--- Task description ---
Look below and pull out each line with the word "Union".

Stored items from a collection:
++++

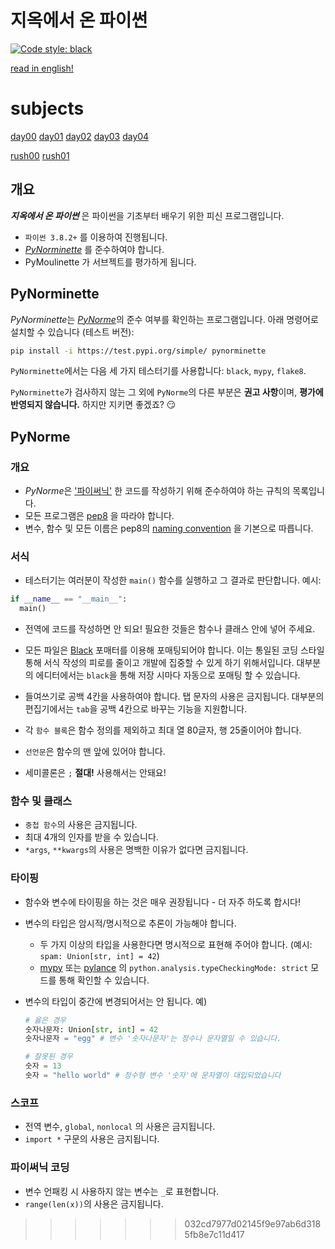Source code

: # 지옥에서 온 파이썬

[![Code style: black](https://img.shields.io/badge/code%20style-black-000000.svg)](https://github.com/psf/black)

[read in english!](./README.en.md)

# subjects

[day00](./subject/day00.md)
[day01](./subject/day01.md)
[day02](./subject/day02.md)
[day03](./subject/day03.md)
[day04](./subject/day04.md)

[rush00](./subject/rush00.md)
[rush01](./subject/rush01.md)

## 개요

**_지옥에서 온 파이썬_** 은 파이썬을 기초부터 배우기 위한 피신 프로그램입니다.

- `파이썬 3.8.2+` 를 이용하여 진행됩니다.
- [_PyNorminette_](#pynorminette) 를 준수하여야 합니다.
- PyMoulinette 가 서브젝트를 평가하게 됩니다.

## PyNorminette

*PyNorminette*는 [_PyNorme_](#PyNorme)의 준수 여부를 확인하는 프로그램입니다.
아래 명령어로 설치할 수 있습니다 (테스트 버전):

```bash
pip install -i https://test.pypi.org/simple/ pynorminette
```

`PyNorminette`에서는 다음 세 가지 테스터기를 사용합니다: `black`, `mypy`, `flake8`.

`PyNorminette`가 검사하지 않는 그 외에 `PyNorme`의 다른 부분은 **권고 사항**이며,
**평가에 반영되지 않습니다.** 하지만 지키면 좋겠죠? :smirk:

## PyNorme

### 개요

- *PyNorme*은 ['파이써닉'](https://blex.me/@baealex/pythonic이란-무엇인가)
  한 코드를 작성하기 위해 준수하여야 하는 규칙의 목록입니다.
- 모든 프로그램은 [pep8](https://www.python.org/dev/peps/pep-0008/)
  을 따라야 합니다.
- 변수, 함수 및 모든 이름은 pep8의 [naming convention](https://www.python.org/dev/peps/pep-0008/#id35)
  을 기본으로 따릅니다.

### 서식

- 테스터기는 여러분이 작성한 `main()` 함수를 실행하고 그 결과로 판단합니다. 예시:

```python
if __name__ == "__main__":
  main()
```

- 전역에 코드를 작성하면 안 되요! 필요한 것들은 함수나 클래스 안에 넣어 주세요.

- 모든 파일은 [Black](https://github.com/psf/black)
  포매터를 이용해 포매팅되어야 합니다. 이는 통일된 코딩 스타일 통해 서식 작성의 피로를 줄이고 개발에 집중할 수 있게 하기 위해서입니다. 대부분의 에디터에서는 `black`을 통해 저장 시마다 자동으로 포매팅 할 수 있습니다.
- 들여쓰기로 공백 4칸을 사용하여야 합니다. 탭 문자의 사용은 금지됩니다.
  대부분의 편집기에서는 `tab`을 공백 4칸으로 바꾸는 기능을 지원합니다.
- 각 `함수 블록`은 함수 정의를 제외하고 최대 열 80글자, 행 25줄이어야 합니다.
- `선언문`은 함수의 맨 앞에 있어야 합니다.
- 세미콜론은 `;` **절대!** 사용해서는 안돼요!

### 함수 및 클래스

- `중첩 함수`의 사용은 금지됩니다.
- 최대 4개의 인자를 받을 수 있습니다.
- `*args`, `**kwargs`의 사용은 명백한 이유가 없다면 금지됩니다.

### 타이핑

- 함수와 변수에 타이핑을 하는 것은 매우 권장됩니다 - 더 자주 하도록 합시다!
- 변수의 타입은 암시적/명시적으로 추론이 가능해야 합니다.
  - 두 가지 이상의 타입을 사용한다면 명시적으로 표현해 주어야 합니다.
    (예시: `spam: Union[str, int] = 42`)
  - [mypy](https://github.com/python/mypy) 또는 [pylance](https://marketplace.visualstudio.com/items?itemName=ms-python.vscode-pylance) 의 `python.analysis.typeCheckingMode: strict` 모드를 통해 확인할 수 있습니다.
- 변수의 타입이 중간에 변경되어서는 안 됩니다. 예)

  ```python
  # 옳은 경우
  숫자나문자: Union[str, int] = 42
  숫자나문자 = "egg" # 변수 '숫자나문자'는 정수나 문자열일 수 있습니다.

  # 잘못된 경우
  숫자 = 13
  숫자 = "hello world" # 정수형 변수 '숫자'에 문자열이 대입되었습니다
  ```

### 스코프

- 전역 변수, `global`, `nonlocal` 의 사용은 금지됩니다.
- `import *` 구문의 사용은 금지됩니다.

### 파이써닉 코딩

- 변수 언패킹 시 사용하지 않는 변수는 `_`로 표현합니다.
- `range(len(x))`의 사용은 금지됩니다.
>>>>>>> 032cd7977d02145f9e97ab6d3185fb8e7c11d417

++++

--- Answer below ---
    (예시: `spam: Union[str, int] = 42`)
  숫자나문자: Union[str, int] = 42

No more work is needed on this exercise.